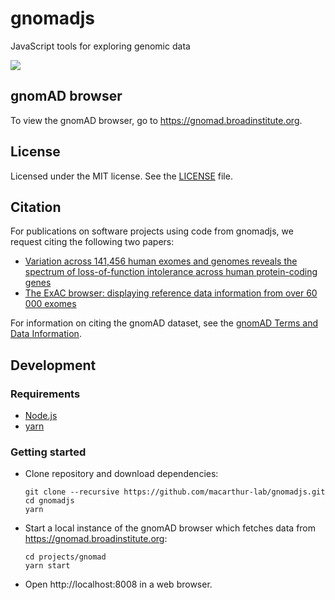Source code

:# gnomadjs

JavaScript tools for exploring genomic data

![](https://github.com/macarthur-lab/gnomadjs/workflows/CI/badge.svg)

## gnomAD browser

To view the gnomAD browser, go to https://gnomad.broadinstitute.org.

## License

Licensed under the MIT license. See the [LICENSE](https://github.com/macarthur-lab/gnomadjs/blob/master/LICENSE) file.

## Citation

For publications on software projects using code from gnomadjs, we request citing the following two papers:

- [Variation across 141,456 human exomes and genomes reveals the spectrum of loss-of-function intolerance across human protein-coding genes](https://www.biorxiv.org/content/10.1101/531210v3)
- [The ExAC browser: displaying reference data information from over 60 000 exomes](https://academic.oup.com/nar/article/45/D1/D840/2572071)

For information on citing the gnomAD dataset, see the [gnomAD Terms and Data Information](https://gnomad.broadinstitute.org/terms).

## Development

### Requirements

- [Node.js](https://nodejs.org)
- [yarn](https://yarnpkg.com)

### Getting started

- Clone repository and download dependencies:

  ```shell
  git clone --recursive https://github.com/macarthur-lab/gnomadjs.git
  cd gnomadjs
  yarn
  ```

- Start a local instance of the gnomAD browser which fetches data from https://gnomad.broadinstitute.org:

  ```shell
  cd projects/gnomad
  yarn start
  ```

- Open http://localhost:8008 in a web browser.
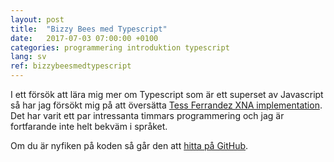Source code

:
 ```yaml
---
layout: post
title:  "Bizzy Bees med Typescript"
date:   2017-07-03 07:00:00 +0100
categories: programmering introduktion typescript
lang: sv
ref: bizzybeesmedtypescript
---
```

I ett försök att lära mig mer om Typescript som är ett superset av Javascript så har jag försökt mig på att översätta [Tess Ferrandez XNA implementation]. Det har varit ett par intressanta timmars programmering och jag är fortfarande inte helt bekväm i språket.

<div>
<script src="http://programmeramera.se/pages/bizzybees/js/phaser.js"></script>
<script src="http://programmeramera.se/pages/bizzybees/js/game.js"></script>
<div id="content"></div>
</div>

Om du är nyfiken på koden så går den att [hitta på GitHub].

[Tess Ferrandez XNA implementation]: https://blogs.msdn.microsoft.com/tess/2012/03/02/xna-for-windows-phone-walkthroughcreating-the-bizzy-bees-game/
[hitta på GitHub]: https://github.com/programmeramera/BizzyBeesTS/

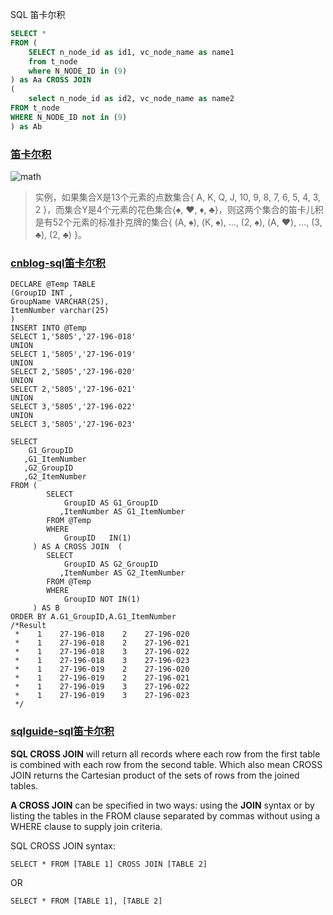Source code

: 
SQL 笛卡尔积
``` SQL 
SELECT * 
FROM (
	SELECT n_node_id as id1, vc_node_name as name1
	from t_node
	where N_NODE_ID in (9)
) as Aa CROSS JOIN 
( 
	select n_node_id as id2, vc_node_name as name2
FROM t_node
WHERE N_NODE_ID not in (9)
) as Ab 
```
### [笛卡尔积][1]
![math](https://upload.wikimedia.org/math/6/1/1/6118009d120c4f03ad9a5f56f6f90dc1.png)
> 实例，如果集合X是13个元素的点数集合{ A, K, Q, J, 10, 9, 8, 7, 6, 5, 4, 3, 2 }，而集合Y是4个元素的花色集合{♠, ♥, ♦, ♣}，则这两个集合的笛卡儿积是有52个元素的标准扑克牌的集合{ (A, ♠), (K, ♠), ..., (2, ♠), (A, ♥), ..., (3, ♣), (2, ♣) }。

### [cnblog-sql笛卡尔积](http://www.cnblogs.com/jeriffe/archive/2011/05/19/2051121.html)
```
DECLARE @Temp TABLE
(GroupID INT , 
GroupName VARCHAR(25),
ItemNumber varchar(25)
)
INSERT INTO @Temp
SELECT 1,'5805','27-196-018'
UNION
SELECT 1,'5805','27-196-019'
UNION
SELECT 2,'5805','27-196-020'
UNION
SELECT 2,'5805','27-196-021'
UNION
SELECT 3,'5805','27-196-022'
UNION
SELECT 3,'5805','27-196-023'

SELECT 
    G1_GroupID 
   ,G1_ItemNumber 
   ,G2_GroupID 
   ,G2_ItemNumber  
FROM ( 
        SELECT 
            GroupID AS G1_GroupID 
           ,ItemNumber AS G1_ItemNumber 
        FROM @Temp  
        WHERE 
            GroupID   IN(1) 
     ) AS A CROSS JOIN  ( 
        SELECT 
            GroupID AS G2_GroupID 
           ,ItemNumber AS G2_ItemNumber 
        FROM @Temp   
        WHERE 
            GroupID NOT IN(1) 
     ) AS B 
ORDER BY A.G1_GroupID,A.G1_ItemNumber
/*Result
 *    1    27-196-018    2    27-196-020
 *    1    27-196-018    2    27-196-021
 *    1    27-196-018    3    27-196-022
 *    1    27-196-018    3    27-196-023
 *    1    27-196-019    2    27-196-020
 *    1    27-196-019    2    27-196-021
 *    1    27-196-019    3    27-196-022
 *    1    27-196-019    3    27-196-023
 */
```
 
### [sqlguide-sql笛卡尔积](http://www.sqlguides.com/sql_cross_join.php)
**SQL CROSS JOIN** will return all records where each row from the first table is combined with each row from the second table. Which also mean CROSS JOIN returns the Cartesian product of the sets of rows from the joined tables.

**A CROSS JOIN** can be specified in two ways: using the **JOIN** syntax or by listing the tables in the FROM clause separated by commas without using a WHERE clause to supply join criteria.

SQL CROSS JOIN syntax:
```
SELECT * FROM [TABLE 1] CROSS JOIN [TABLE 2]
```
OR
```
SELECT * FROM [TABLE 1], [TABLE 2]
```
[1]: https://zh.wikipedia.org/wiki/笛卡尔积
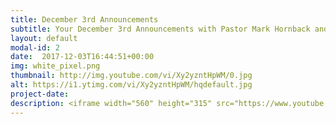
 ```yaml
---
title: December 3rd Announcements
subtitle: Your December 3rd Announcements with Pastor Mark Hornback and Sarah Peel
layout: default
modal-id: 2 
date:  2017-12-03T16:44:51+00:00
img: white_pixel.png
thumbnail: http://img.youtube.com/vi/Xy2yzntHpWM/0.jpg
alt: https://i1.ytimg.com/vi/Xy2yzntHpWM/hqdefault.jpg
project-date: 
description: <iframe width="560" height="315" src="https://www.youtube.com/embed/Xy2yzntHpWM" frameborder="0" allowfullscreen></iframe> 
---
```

§ §

= EXERCISE DESCRIPTION =
Exact repetition is required for the lines from the first one in the listing through the one that holds "### Getting started", and pictures are to be omitted.

= OUTPUT FOR THIS TASK =
Source code

:# gnomadjs

JavaScript tools for exploring genomic data

![](https://github.com/macarthur-lab/gnomadjs/workflows/CI/badge.svg)

## gnomAD browser

To view the gnomAD browser, go to https://gnomad.broadinstitute.org.

## License

Licensed under the MIT license. See the [LICENSE](https://github.com/macarthur-lab/gnomadjs/blob/master/LICENSE) file.

## Citation

For publications on software projects using code from gnomadjs, we request citing the following two papers:

- [Variation across 141,456 human exomes and genomes reveals the spectrum of loss-of-function intolerance across human protein-coding genes](https://www.biorxiv.org/content/10.1101/531210v3)
- [The ExAC browser: displaying reference data information from over 60 000 exomes](https://academic.oup.com/nar/article/45/D1/D840/2572071)

For information on citing the gnomAD dataset, see the [gnomAD Terms and Data Information](https://gnomad.broadinstitute.org/terms).

## Development

### Requirements

- [Node.js](https://nodejs.org)
- [yarn](https://yarnpkg.com)

### Getting started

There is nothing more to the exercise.